» **What you have to do**
Copy out all lines in the material below that contain the string "Challenge".
== Segment start ==
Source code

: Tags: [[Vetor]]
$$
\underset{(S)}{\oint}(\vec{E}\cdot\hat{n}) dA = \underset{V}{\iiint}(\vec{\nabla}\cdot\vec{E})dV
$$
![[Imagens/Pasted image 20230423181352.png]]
== Segment end ==
== Segment start ==
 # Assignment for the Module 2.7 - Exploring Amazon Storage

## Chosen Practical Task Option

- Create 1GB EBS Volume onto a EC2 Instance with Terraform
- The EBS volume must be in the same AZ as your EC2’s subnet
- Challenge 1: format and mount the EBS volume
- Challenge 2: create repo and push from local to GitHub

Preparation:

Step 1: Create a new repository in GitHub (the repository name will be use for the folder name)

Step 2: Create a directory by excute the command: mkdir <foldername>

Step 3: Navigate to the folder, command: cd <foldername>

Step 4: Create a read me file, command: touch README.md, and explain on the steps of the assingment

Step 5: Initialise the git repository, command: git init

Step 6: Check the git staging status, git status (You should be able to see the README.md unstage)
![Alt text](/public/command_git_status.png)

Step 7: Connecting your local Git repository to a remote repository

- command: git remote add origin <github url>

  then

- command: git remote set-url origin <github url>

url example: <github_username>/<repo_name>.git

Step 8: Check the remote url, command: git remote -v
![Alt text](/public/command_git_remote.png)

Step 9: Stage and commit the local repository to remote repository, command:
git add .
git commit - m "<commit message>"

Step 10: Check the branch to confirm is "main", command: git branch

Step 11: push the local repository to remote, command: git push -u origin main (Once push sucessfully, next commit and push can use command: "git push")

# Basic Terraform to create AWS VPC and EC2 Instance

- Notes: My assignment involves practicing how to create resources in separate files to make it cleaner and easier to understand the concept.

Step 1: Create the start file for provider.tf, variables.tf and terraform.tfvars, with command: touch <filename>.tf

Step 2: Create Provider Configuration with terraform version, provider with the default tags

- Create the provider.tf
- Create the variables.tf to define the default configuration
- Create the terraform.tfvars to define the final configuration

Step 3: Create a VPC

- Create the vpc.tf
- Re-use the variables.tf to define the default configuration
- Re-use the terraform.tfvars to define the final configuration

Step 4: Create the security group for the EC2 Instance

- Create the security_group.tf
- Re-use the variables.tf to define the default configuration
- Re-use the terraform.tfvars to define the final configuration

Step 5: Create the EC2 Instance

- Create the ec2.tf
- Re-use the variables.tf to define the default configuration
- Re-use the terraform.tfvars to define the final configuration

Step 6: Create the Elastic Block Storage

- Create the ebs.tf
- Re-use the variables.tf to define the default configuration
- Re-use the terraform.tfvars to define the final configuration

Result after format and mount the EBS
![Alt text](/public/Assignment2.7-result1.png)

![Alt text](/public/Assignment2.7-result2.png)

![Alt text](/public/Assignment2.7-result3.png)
== Segment end ==
== Segment start ==
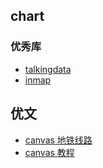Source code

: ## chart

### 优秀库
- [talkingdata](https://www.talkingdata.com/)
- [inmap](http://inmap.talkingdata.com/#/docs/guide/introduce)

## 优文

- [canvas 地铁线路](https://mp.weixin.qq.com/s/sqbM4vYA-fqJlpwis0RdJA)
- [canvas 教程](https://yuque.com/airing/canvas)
== Segment end ==
» **Written answer**
- Challenge 1: format and mount the EBS volume
- Challenge 2: create repo and push from local to GitHub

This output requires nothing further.